TASK OBJECTIVE:
Those lines of the records that contain "rather" are to be located and copied.

THE RECORDS:
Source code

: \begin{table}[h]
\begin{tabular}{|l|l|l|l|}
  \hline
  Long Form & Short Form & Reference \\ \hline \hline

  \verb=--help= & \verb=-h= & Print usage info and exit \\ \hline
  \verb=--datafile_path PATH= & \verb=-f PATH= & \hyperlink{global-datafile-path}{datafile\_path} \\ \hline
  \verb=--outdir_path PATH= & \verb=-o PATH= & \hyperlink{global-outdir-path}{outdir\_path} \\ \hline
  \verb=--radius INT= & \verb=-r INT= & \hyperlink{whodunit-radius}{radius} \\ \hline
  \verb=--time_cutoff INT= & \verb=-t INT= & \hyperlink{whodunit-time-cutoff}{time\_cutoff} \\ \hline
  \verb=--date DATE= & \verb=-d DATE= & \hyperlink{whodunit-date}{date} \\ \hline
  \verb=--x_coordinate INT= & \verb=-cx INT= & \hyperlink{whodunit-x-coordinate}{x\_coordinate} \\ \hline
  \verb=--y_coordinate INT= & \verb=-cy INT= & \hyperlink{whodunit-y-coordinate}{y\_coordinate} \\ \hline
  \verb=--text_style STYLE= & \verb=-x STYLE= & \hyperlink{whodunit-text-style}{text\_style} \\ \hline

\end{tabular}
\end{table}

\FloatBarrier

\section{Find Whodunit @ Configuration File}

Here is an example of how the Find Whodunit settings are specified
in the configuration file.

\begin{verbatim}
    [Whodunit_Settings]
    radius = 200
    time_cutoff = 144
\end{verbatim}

--

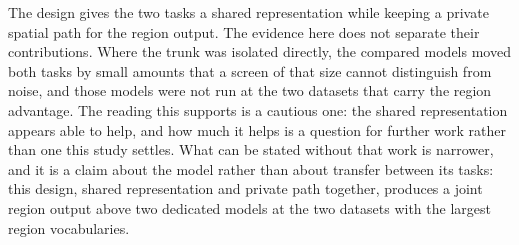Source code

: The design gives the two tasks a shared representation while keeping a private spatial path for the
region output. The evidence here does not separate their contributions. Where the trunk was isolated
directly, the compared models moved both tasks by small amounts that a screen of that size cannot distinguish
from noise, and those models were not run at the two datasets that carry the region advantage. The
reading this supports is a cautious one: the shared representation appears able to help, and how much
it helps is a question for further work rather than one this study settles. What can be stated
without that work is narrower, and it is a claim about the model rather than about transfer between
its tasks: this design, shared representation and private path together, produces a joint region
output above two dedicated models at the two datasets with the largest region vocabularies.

EXPECTED ANSWER:
it helps is a question for further work rather than one this study settles. What can be stated
without that work is narrower, and it is a claim about the model rather than about transfer between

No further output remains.